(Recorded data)
==============================

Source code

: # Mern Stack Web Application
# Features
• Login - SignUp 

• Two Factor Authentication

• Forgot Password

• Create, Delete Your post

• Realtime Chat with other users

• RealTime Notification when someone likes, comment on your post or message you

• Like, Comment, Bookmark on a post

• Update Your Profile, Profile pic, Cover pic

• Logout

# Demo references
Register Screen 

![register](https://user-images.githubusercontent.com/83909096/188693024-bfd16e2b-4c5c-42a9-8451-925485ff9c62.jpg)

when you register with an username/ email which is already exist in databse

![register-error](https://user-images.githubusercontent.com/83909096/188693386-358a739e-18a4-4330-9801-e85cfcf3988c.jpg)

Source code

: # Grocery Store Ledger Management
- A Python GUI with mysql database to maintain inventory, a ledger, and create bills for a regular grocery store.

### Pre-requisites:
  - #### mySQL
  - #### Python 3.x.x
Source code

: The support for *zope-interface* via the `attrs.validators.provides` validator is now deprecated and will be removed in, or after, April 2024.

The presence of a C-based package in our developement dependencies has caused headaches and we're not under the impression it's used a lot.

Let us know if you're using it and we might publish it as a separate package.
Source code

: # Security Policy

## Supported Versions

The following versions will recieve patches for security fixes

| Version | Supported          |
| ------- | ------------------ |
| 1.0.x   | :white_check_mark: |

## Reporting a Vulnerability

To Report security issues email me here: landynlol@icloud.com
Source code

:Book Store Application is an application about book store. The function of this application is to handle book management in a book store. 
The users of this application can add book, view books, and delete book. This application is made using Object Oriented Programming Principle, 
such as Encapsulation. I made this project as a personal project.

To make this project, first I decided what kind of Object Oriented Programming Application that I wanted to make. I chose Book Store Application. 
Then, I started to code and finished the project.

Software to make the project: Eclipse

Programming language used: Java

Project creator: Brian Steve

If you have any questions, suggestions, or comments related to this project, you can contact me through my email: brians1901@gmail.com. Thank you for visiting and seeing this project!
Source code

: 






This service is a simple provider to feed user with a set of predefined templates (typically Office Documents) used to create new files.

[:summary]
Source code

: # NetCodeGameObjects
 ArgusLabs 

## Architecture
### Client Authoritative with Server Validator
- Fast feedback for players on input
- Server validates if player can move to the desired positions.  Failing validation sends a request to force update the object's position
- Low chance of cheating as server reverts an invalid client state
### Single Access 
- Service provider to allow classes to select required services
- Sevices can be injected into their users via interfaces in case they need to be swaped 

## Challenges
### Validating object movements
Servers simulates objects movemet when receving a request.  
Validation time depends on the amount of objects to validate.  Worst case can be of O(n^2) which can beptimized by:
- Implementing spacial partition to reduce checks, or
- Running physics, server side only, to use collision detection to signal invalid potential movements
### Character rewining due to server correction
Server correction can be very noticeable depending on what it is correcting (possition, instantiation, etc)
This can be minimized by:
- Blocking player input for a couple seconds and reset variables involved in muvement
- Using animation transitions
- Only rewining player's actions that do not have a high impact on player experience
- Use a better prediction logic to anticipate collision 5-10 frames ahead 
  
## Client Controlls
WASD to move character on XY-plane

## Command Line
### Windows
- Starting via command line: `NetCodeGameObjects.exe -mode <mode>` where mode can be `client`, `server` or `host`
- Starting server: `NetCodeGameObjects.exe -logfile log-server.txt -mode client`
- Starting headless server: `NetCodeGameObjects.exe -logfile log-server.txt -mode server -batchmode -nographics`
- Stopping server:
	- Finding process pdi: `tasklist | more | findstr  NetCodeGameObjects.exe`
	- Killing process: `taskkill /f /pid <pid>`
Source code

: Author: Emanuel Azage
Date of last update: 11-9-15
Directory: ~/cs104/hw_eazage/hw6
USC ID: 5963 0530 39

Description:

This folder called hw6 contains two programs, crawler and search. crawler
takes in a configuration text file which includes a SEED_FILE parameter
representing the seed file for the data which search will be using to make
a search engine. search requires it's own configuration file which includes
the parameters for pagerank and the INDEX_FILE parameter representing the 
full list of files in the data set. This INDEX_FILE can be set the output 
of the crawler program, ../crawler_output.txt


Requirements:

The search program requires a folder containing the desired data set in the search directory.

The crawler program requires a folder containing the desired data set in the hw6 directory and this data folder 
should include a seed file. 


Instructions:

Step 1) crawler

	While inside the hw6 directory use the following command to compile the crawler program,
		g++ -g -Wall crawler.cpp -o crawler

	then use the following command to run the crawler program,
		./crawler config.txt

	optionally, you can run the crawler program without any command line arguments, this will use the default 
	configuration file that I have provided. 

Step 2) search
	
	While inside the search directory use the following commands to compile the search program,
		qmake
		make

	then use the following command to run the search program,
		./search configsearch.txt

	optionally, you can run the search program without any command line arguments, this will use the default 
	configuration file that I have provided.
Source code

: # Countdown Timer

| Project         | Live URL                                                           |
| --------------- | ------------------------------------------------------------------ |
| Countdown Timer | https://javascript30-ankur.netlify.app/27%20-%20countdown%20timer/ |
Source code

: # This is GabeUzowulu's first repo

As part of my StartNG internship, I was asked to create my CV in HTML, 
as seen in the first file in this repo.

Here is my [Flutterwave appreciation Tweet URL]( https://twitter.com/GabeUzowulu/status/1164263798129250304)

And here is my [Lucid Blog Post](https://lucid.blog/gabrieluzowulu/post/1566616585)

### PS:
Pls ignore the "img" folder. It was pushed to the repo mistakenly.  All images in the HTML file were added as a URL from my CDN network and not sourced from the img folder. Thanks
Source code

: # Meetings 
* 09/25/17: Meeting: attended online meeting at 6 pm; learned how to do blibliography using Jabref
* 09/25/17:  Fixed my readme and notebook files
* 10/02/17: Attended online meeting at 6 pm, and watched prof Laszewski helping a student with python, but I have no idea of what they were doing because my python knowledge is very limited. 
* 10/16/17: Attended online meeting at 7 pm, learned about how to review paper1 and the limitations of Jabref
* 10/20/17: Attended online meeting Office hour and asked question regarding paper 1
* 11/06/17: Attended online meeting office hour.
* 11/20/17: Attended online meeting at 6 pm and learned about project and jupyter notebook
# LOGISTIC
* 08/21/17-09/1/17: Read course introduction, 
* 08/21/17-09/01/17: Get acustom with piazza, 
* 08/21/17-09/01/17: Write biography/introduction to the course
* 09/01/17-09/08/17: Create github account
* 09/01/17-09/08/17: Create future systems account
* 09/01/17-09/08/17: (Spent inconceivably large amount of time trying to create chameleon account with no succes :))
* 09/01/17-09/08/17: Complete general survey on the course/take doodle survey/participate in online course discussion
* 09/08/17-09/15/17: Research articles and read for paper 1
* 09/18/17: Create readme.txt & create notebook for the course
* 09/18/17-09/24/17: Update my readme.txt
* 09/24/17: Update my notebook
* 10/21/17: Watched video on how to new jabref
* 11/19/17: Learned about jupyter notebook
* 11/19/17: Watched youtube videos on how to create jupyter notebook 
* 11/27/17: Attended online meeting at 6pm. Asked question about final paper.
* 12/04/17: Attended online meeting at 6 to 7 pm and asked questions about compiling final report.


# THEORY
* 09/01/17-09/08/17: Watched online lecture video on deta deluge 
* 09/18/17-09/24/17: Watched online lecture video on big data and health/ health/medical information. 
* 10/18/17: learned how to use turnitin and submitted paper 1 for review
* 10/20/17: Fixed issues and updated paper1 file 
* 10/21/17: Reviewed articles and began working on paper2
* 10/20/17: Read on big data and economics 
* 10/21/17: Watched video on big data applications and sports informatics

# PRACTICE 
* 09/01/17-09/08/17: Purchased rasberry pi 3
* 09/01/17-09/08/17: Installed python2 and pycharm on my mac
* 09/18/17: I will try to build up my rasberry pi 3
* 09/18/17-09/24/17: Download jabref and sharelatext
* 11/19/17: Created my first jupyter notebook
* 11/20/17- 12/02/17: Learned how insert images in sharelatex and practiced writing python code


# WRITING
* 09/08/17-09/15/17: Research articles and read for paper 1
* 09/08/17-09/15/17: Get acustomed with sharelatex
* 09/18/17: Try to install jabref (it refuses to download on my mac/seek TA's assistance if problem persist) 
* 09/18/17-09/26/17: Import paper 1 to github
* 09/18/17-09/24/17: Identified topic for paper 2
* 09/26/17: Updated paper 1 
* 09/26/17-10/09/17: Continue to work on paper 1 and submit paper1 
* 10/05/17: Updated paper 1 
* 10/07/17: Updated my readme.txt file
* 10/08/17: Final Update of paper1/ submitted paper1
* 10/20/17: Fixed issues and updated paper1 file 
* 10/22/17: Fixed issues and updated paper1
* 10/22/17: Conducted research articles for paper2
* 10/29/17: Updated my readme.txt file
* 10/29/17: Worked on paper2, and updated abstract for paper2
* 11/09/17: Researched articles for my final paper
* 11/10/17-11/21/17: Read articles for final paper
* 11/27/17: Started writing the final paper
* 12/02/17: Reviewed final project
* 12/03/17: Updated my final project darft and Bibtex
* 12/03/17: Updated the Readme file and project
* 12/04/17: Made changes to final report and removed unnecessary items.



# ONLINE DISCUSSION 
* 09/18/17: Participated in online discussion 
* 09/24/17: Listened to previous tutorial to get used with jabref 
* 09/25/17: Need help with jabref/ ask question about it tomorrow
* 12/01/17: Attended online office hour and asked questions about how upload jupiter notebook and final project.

==============================

> INSTRUCTIONS TO FOLLOW: Take every line from the records that holds "While" and copy it down.

> ANSWER:
	While inside the hw6 directory use the following command to compile the crawler program,
	While inside the search directory use the following commands to compile the search program,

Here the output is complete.